どういうことでしょうか?運転手さんに聞いてみましょう。
「われわれは宇宙一可愛いポケモンタブンネを世界中に繁殖させる活動を
しています。
ご主人様の庭はタブンネの研究もおこなわれておりますが
一番の目的はタブンネを繁殖させ、
野生で生きる力を身につけさせることなのです。
このイッシュ地方にはご主人様のようにタブンネを繁殖させ、
野生にかえすタブンネ愛好家が各地におり、
イッシュ中の草むらに放すのです。」

タブンネがイッシュ中にいる理由って愛好家の活動なんですか?
タブンネはよくほかのポケモンやトレーナーのいる野生を受け入れられますね。
「タブンネは一匹では非力ですが集団では力を発揮するポケモンです。
ピンクの目立つ体と発達した耳で仲間を探し、協力しあえれば
肉食ポケモンだろうがトレーナーだろうが負けないと
タブンネは屋敷での生活で自信をつけているのです。

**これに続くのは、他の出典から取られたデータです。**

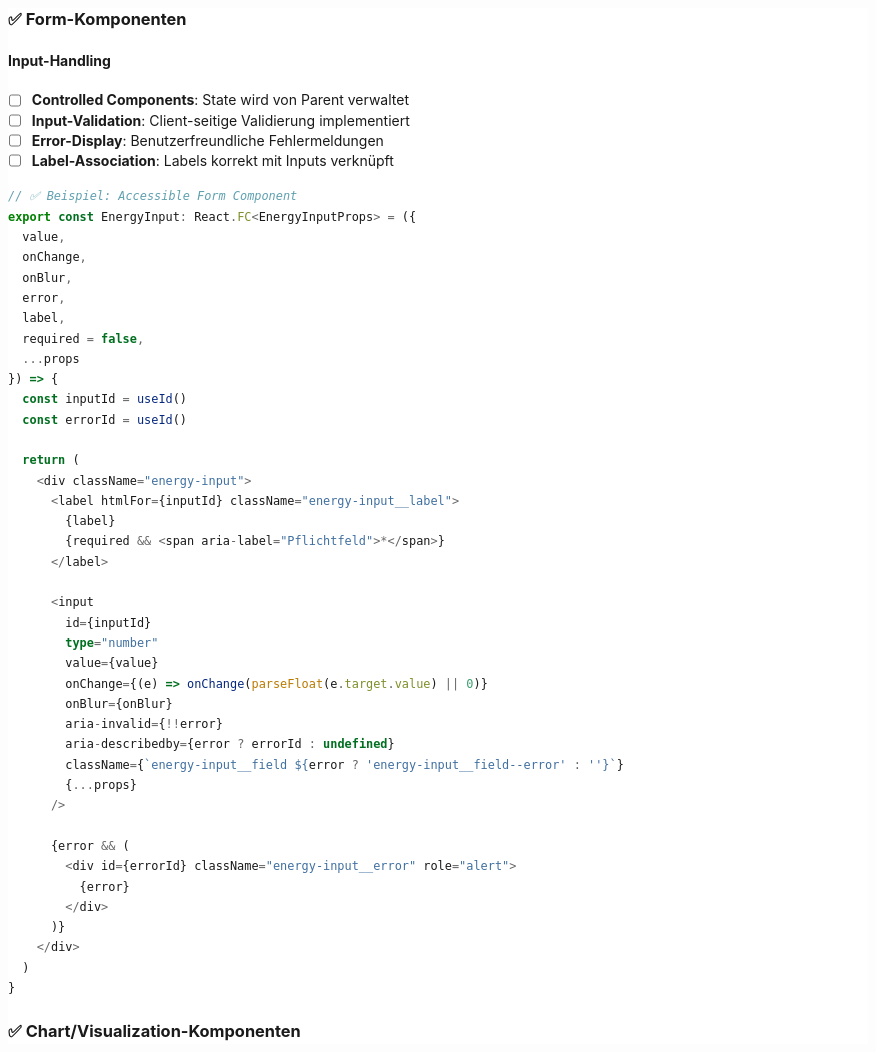 ### ✅ Form-Komponenten

#### Input-Handling
- [ ] **Controlled Components**: State wird von Parent verwaltet
- [ ] **Input-Validation**: Client-seitige Validierung implementiert
- [ ] **Error-Display**: Benutzerfreundliche Fehlermeldungen
- [ ] **Label-Association**: Labels korrekt mit Inputs verknüpft

```typescript
// ✅ Beispiel: Accessible Form Component
export const EnergyInput: React.FC<EnergyInputProps> = ({
  value,
  onChange,
  onBlur,
  error,
  label,
  required = false,
  ...props
}) => {
  const inputId = useId()
  const errorId = useId()
  
  return (
    <div className="energy-input">
      <label htmlFor={inputId} className="energy-input__label">
        {label}
        {required && <span aria-label="Pflichtfeld">*</span>}
      </label>
      
      <input
        id={inputId}
        type="number"
        value={value}
        onChange={(e) => onChange(parseFloat(e.target.value) || 0)}
        onBlur={onBlur}
        aria-invalid={!!error}
        aria-describedby={error ? errorId : undefined}
        className={`energy-input__field ${error ? 'energy-input__field--error' : ''}`}
        {...props}
      />
      
      {error && (
        <div id={errorId} className="energy-input__error" role="alert">
          {error}
        </div>
      )}
    </div>
  )
}
```

### ✅ Chart/Visualization-Komponenten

」

そうなんですか、でもタブンネが狩られていることもご存じですよね?
「残念ながらタブンネを好んで狩るクズも世の中にはいます。
そのクズどものためにも、タブンネを世界中に繁栄させるのです。
強さと可愛さと優しさを見せつければ
野生のポケモンも人間もタブンネにひれ伏し、ポケモンの頂点となるはずです
タブンネ愛好家が世界に増えるほど
タブンネ狩りをするクズの肩身も狭くなりますからね。
では、私はこれで……」

う~ん、衝撃的な事実でしたね。タブンネが人工的に繁殖されてたなんて…
あれ?こんどは別のトラックがやってきてタブンネを逃がし始めました。
愛好家とは違うようですが……
「私はタブンネを使った仕事をしているのですが、
タブンネの性格が合わなかったものを逃がしています。
あ、私のことは内密にしてくださいね。」

その後も「低個体値が…」とつぶやきながら
子タブンネを大量に逃がすトレーナーや
エサの取り方もしらなそうなタブンネを逃がす
タブンネの頭がい骨をあしらったシャツを着た集団などに出会いました。
これだけ人の手が加えられたらタブンネがイッシュ中にいるのもわかります。
タブンネを野生にかえす人々の思惑はみんな違うのでしょうが
人間の絶え間ない活動により
今日も草むらでタブンネは必死に生きているのです。